The new central London headquarters of the property company CBRE could easily be mistaken for a hotel, given its open lounges with comfy seating, potted plants, coffee and tech bars and library.
In the post-pandemic property world, phrases such as “hotelification” and “earning the commute” have become commonplace among executives trying to lure back workers used to working from home.
Many bosses accept hybrid working is here to stay.
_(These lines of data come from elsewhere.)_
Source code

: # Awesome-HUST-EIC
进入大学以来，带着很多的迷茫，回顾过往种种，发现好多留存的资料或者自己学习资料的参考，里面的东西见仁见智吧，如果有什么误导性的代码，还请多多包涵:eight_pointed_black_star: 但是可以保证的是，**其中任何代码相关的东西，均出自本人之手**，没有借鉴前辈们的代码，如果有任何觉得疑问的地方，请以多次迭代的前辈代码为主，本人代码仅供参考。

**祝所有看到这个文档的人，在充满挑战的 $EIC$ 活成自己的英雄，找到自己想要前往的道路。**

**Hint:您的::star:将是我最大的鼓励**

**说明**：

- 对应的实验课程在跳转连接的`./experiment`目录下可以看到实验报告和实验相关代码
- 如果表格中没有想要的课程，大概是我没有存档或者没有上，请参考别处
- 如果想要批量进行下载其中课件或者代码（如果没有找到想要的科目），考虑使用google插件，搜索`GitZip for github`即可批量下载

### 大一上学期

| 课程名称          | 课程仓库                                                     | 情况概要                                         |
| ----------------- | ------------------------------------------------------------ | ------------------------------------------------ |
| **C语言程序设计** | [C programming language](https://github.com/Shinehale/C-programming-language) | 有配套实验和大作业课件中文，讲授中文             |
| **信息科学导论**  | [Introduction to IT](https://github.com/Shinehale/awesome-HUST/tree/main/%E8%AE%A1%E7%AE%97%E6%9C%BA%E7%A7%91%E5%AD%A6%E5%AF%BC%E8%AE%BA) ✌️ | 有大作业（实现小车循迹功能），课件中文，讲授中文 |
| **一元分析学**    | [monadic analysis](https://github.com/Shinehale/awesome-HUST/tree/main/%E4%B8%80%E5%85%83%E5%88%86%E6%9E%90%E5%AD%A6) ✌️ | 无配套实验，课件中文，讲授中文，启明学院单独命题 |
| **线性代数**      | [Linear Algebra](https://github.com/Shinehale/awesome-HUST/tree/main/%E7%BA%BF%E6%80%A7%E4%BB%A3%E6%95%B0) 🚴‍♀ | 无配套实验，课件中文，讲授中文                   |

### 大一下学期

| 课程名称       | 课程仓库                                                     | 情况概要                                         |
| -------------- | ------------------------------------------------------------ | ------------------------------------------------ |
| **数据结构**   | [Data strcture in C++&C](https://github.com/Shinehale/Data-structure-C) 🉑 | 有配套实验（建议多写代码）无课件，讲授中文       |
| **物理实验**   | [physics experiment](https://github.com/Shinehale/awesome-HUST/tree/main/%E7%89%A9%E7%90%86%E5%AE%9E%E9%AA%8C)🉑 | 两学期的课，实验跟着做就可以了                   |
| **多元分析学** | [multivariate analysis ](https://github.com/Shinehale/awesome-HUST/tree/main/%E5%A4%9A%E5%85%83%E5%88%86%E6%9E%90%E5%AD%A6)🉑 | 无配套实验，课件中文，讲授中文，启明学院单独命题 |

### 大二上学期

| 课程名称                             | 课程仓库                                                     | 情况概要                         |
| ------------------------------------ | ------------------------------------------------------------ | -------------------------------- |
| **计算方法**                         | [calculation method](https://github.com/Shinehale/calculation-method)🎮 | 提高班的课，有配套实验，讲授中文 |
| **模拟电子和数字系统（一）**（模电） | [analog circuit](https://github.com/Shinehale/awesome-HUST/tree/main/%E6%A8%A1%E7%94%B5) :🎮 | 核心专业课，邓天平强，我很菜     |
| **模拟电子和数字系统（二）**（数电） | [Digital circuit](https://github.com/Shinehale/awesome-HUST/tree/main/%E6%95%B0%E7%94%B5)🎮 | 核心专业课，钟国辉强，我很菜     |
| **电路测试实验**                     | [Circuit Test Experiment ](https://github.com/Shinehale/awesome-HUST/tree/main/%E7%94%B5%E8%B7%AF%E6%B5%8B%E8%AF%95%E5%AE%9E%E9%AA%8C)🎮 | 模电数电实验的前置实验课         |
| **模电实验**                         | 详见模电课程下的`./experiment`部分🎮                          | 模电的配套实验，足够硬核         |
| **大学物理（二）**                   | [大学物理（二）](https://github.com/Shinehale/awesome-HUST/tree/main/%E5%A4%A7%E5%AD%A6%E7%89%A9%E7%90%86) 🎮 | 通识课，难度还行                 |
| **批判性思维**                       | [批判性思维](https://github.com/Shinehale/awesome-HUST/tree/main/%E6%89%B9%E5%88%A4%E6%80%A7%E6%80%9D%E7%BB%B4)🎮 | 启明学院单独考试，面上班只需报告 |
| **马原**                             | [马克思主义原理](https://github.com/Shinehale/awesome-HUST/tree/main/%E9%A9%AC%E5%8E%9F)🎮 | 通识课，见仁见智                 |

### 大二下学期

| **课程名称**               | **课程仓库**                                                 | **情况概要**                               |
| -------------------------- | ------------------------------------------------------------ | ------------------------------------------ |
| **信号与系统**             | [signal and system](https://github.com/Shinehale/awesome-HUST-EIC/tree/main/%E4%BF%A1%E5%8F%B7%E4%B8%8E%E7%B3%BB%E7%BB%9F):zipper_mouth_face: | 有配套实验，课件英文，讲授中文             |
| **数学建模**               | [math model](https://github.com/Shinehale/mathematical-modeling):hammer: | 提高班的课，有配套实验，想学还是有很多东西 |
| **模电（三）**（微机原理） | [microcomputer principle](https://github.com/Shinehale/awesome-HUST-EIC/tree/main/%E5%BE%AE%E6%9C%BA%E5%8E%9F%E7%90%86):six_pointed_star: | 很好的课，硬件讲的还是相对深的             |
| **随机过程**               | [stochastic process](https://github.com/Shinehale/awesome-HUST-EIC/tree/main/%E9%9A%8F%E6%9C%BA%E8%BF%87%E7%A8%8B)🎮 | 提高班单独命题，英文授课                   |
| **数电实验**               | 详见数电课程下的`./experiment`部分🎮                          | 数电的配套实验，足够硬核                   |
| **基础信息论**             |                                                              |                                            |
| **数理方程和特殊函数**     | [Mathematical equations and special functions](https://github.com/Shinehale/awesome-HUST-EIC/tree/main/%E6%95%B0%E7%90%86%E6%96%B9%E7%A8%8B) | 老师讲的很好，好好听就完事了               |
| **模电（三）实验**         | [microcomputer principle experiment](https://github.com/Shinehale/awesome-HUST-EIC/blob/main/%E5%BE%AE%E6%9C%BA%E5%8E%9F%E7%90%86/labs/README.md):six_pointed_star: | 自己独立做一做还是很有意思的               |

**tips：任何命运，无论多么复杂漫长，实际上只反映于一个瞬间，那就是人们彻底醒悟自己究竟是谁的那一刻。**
Some smaller businesses have abandoned permanent offices altogether.
But with higher borrowing costs, weaker levels of economic growth, and fewer people working in offices in town and city centres after the pandemic, investors fear a perfect storm is brewing in the property sector.
After the collapse of Silicon Valley Bank, the largest banking failure since 2008, and the UBS rescue of Credit Suisse, some City investors are worried the next phase of the crisis could pile pressure on the commercial property market– worth $20tn (£16tn) globally – if banks rein in their lending to the industry.
Last week, the Bank of England increased the base rate for the 11th time in a row to 4.25% as it tries to tame stubbornly high inflation, while the US Federal Reserve raised rates a quarter percentage point to a range of 4.75% to 5%, the highest since 2007. A week earlier, the European Central Bank raised its deposit rate by half a percentage point to 3%.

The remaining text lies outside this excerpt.